/asmdb

Instructions database and utilities for X86/X64 and ARM (THUMB/A32/A64) architectures.

Primary LanguageJavaScriptThe UnlicenseUnlicense

Important

This project is discontinued.

AsmDB was a separate project to provide instruction database for AsmJit and other tools, but primarily for AsmJit. Unfortunately the database used by AsmJit was often out of sync and it's almost impossible to know which AsmDB was used by AsmJit back in time. To solve this problem, AsmDB has been merged with AsmJit and resides now in asmjit/db directory of AsmJit project. This ensures that AsmJit's instruction tables are always in sync with AsmDB.

AsmDB

This is a public domain instruction-set database that contains the following architectures:

  • X86|X64 - Provided by x86data.js
  • A32|A64 - Provided by armdata.js

NOTE: There is currently work-in-progress to more standardize the database between various architectures, expect some data changes.

Data Files

Data files use .js suffix and are require()d and interepreted as JavaScript, however, these files are also parseable as JSON after locating JSON-BEGIN and JSON-END marks and stripping content outside of them. The database is meant to be readable and editable, thus it should stay small and simple.

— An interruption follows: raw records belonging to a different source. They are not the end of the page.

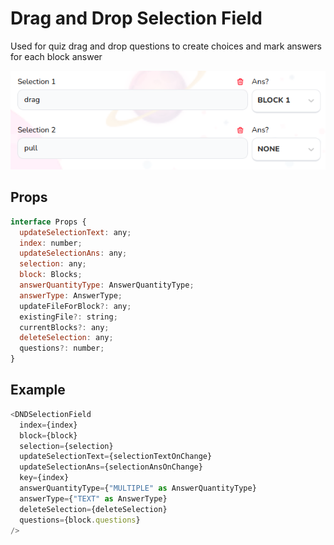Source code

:# Drag and Drop Selection Field

Used for quiz drag and drop questions to create choices and mark answers for each block answer

![](./readmeIMG/2023-02-13-04-52-22.png)

## Props

```js
interface Props {
  updateSelectionText: any;
  index: number;
  updateSelectionAns: any;
  selection: any;
  block: Blocks;
  answerQuantityType: AnswerQuantityType;
  answerType: AnswerType;
  updateFileForBlock?: any;
  existingFile?: string;
  currentBlocks?: any;
  deleteSelection: any;
  questions?: number;
}
```

## Example

```js
<DNDSelectionField
  index={index}
  block={block}
  selection={selection}
  updateSelectionText={selectionTextOnChange}
  updateSelectionAns={selectionAnsOnChange}
  key={index}
  answerQuantityType={"MULTIPLE" as AnswerQuantityType}
  answerType={"TEXT" as AnswerType}
  deleteSelection={deleteSelection}
  questions={block.questions}
/>
```
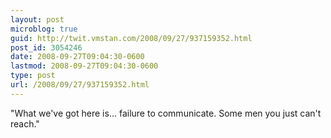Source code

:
 ```yaml
---
layout: post
microblog: true
guid: http://twit.vmstan.com/2008/09/27/937159352.html
post_id: 3054246
date: 2008-09-27T09:04:30-0600
lastmod: 2008-09-27T09:04:30-0600
type: post
url: /2008/09/27/937159352.html
---
```

"What we've got here is... failure to communicate. Some men you just can't reach."

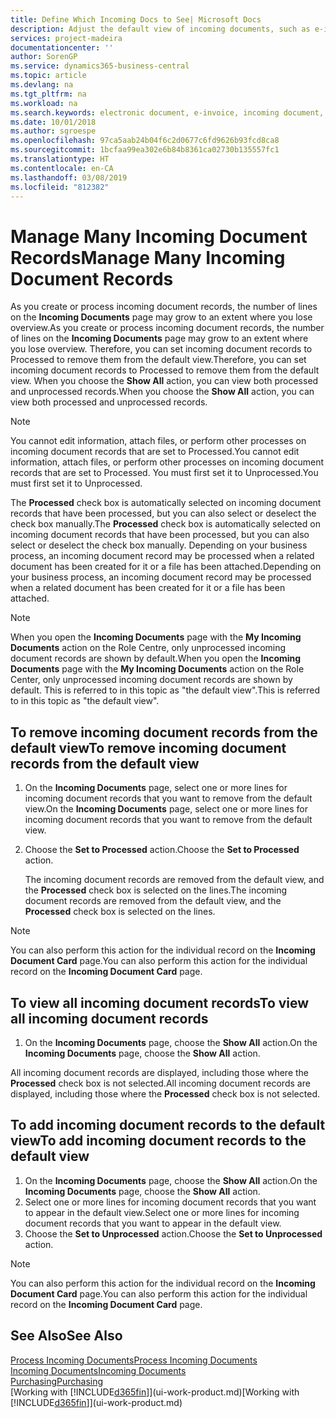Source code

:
 ```yaml
---
title: Define Which Incoming Docs to See| Microsoft Docs
description: Adjust the default view of incoming documents, such as e-invoices, to improve your overview of processed and unprocessed records.
services: project-madeira
documentationcenter: ''
author: SorenGP
ms.service: dynamics365-business-central
ms.topic: article
ms.devlang: na
ms.tgt_pltfrm: na
ms.workload: na
ms.search.keywords: electronic document, e-invoice, incoming document, OCR, ecommerce, document exchange, import invoice
ms.date: 10/01/2018
ms.author: sgroespe
ms.openlocfilehash: 97ca5aab24b04f6c2d0677c6fd9626b93fcd8ca8
ms.sourcegitcommit: 1bcfaa99ea302e6b84b8361ca02730b135557fc1
ms.translationtype: HT
ms.contentlocale: en-CA
ms.lasthandoff: 03/08/2019
ms.locfileid: "812382"
---
```

# <a name="manage-many-incoming-document-records"></a><span data-ttu-id="6c5af-103">Manage Many Incoming Document Records</span><span class="sxs-lookup"><span data-stu-id="6c5af-103">Manage Many Incoming Document Records</span></span>
<span data-ttu-id="6c5af-104">As you create or process incoming document records, the number of lines on the **Incoming Documents** page may grow to an extent where you lose overview.</span><span class="sxs-lookup"><span data-stu-id="6c5af-104">As you create or process incoming document records, the number of lines on the **Incoming Documents** page may grow to an extent where you lose overview.</span></span> <span data-ttu-id="6c5af-105">Therefore, you can set incoming document records to Processed to remove them from the default view.</span><span class="sxs-lookup"><span data-stu-id="6c5af-105">Therefore, you can set incoming document records to Processed to remove them from the default view.</span></span> <span data-ttu-id="6c5af-106">When you choose the **Show All** action, you can view both processed and unprocessed records.</span><span class="sxs-lookup"><span data-stu-id="6c5af-106">When you choose the **Show All** action, you can view both processed and unprocessed records.</span></span>

> [!NOTE]  
>   <span data-ttu-id="6c5af-107">You cannot edit information, attach files, or perform other processes on incoming document records that are set to Processed.</span><span class="sxs-lookup"><span data-stu-id="6c5af-107">You cannot edit information, attach files, or perform other processes on incoming document records that are set to Processed.</span></span> <span data-ttu-id="6c5af-108">You must first set it to Unprocessed.</span><span class="sxs-lookup"><span data-stu-id="6c5af-108">You must first set it to Unprocessed.</span></span>

<span data-ttu-id="6c5af-109">The **Processed** check box is automatically selected on incoming document records that have been processed, but you can also select or deselect the check box manually.</span><span class="sxs-lookup"><span data-stu-id="6c5af-109">The **Processed** check box is automatically selected on incoming document records that have been processed, but you can also select or deselect the check box manually.</span></span> <span data-ttu-id="6c5af-110">Depending on your business process, an incoming document record may be processed when a related document has been created for it or a file has been attached.</span><span class="sxs-lookup"><span data-stu-id="6c5af-110">Depending on your business process, an incoming document record may be processed when a related document has been created for it or a file has been attached.</span></span>

> [!NOTE]  
>   <span data-ttu-id="6c5af-111">When you open the **Incoming Documents** page with the **My Incoming Documents** action on the Role Centre, only unprocessed incoming document records are shown by default.</span><span class="sxs-lookup"><span data-stu-id="6c5af-111">When you open the **Incoming Documents** page with the **My Incoming Documents** action on the Role Center, only unprocessed incoming document records are shown by default.</span></span> <span data-ttu-id="6c5af-112">This is referred to in this topic as "the default view".</span><span class="sxs-lookup"><span data-stu-id="6c5af-112">This is referred to in this topic as "the default view".</span></span>

## <a name="to-remove-incoming-document-records-from-the-default-view"></a><span data-ttu-id="6c5af-113">To remove incoming document records from the default view</span><span class="sxs-lookup"><span data-stu-id="6c5af-113">To remove incoming document records from the default view</span></span>
1. <span data-ttu-id="6c5af-114">On the **Incoming Documents** page, select one or more lines for incoming document records that you want to remove from the default view.</span><span class="sxs-lookup"><span data-stu-id="6c5af-114">On the **Incoming Documents** page, select one or more lines for incoming document records that you want to remove from the default view.</span></span>
2. <span data-ttu-id="6c5af-115">Choose the **Set to Processed** action.</span><span class="sxs-lookup"><span data-stu-id="6c5af-115">Choose the **Set to Processed** action.</span></span>

    <span data-ttu-id="6c5af-116">The incoming document records are removed from the default view, and the **Processed** check box is selected on the lines.</span><span class="sxs-lookup"><span data-stu-id="6c5af-116">The incoming document records are removed from the default view, and the **Processed** check box is selected on the lines.</span></span>

> [!NOTE]  
>   <span data-ttu-id="6c5af-117">You can also perform this action for the individual record on the **Incoming Document Card** page.</span><span class="sxs-lookup"><span data-stu-id="6c5af-117">You can also perform this action for the individual record on the **Incoming Document Card** page.</span></span>

## <a name="to-view-all-incoming-document-records"></a><span data-ttu-id="6c5af-118">To view all incoming document records</span><span class="sxs-lookup"><span data-stu-id="6c5af-118">To view all incoming document records</span></span>
1. <span data-ttu-id="6c5af-119">On the **Incoming Documents** page, choose the **Show All** action.</span><span class="sxs-lookup"><span data-stu-id="6c5af-119">On the **Incoming Documents** page, choose the **Show All** action.</span></span>

<span data-ttu-id="6c5af-120">All incoming document records are displayed, including those where the **Processed** check box is not selected.</span><span class="sxs-lookup"><span data-stu-id="6c5af-120">All incoming document records are displayed, including those where the **Processed** check box is not selected.</span></span>

## <a name="to-add-incoming-document-records-to-the-default-view"></a><span data-ttu-id="6c5af-121">To add incoming document records to the default view</span><span class="sxs-lookup"><span data-stu-id="6c5af-121">To add incoming document records to the default view</span></span>
1. <span data-ttu-id="6c5af-122">On the **Incoming Documents** page, choose the **Show All** action.</span><span class="sxs-lookup"><span data-stu-id="6c5af-122">On the **Incoming Documents** page, choose the **Show All** action.</span></span>
2. <span data-ttu-id="6c5af-123">Select one or more lines for incoming document records that you want to appear in the default view.</span><span class="sxs-lookup"><span data-stu-id="6c5af-123">Select one or more lines for incoming document records that you want to appear in the default view.</span></span>
3. <span data-ttu-id="6c5af-124">Choose the **Set to Unprocessed** action.</span><span class="sxs-lookup"><span data-stu-id="6c5af-124">Choose the **Set to Unprocessed** action.</span></span>  

> [!NOTE]  
>   <span data-ttu-id="6c5af-125">You can also perform this action for the individual record on the **Incoming Document Card** page.</span><span class="sxs-lookup"><span data-stu-id="6c5af-125">You can also perform this action for the individual record on the **Incoming Document Card** page.</span></span>

## <a name="see-also"></a><span data-ttu-id="6c5af-126">See Also</span><span class="sxs-lookup"><span data-stu-id="6c5af-126">See Also</span></span>
[<span data-ttu-id="6c5af-127">Process Incoming Documents</span><span class="sxs-lookup"><span data-stu-id="6c5af-127">Process Incoming Documents</span></span>](across-process-income-documents.md)  
[<span data-ttu-id="6c5af-128">Incoming Documents</span><span class="sxs-lookup"><span data-stu-id="6c5af-128">Incoming Documents</span></span>](across-income-documents.md)  
[<span data-ttu-id="6c5af-129">Purchasing</span><span class="sxs-lookup"><span data-stu-id="6c5af-129">Purchasing</span></span>](purchasing-manage-purchasing.md)  
<span data-ttu-id="6c5af-130">[Working with [!INCLUDE[d365fin](includes/d365fin_md.md)]](ui-work-product.md)</span><span class="sxs-lookup"><span data-stu-id="6c5af-130">[Working with [!INCLUDE[d365fin](includes/d365fin_md.md)]](ui-work-product.md)</span></span>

The database provides the following concepts:

  • architectures
    • TODO: Better name
  • cpuLevels
    • TODO: Better name
  • extensions
    • List of available extensions, instructions can specify extension(s) in metadata
  • attributes
    • List of available attributes, instructions can specify attribute(s) in metadata
  • specialRegs
    • List of special registers (and their parts) that instructions can read/write to/from
  • shortcuts
    • List of shortcuts that can be used inside instruction's metadata, these shortcuts then expand to the expand key
  • registers
    • TODO: Better name and format
  • instructions
    • List of all instructions in a tuple format

X86 Data Files

X86 data provides the following information about each X86/X64 instruction:

  • Instruction name
  • Instruction operand(s):
    • Specifies always all possible operands for the given encoding & opcode
    • Operands can optionally contains a read/write information:
      • R: - The operand is read
      • W: - The operand is written
      • X: - The operand is read & written
      • W[A:B]: - Like W:, but specifies the first byte that is written (A) and how many bytes are written (B)
      • <...> - The operand (in most cases a register) is implicit and can be omitted
    • AVX-512 options:
      • {k} - Instruction supports write-masking
      • {kz} - Instruction supports write-masking by zeroing
      • {er} - Instruction supports embedded rounding control
      • {sae} - Instruction supports suppress-all-exceptions feature
  • Instruction encoding and opcode as specified in X86/X64 instruction-set manuals
  • Additional information that specifies:
    • Architecture required to encode / execute the instruction (ANY, X86, X64)
    • Extension(s) required to execute the instruction (MMX, SSE2, AVX2, ...)
    • Flags read/written by the instruction (CF, ZF, ... - R=Read, W=Written X=RW)
    • Prefixes that can be used before the instruction:
      • LOCK - Lock prefix can be used
      • REP - Rep prefix can be used
    • FPU (x87) flags:
      • FPU - The instruction is a FPU (x87) instruction
      • FPU_PUSH - The instruction pushes a value onto the FPU stack
      • FPU_POP - The instruction pops a value from the FPU stack
      • FPU_POP=2 - The instruction pops two values from the FPU stack
      • FPU_TOP=[+-]N - The instruction changes the top pointer of the FPU stack
    • Volatility - a hint for instruction reordering and scheduling
      • VOLATILE - The instruction must not be reordered
    • Privilege level:
      • PRIVILEGE=L[0-3] - The instruction's privilege level

Base API

The database itself provides a lot of information about each instruction, but since the DB is meant to be human readable and editable, the information presented is not in the best form to be processed as is. AsmDB solves this issue by providing API that can be used to index and query information stored in these data-files.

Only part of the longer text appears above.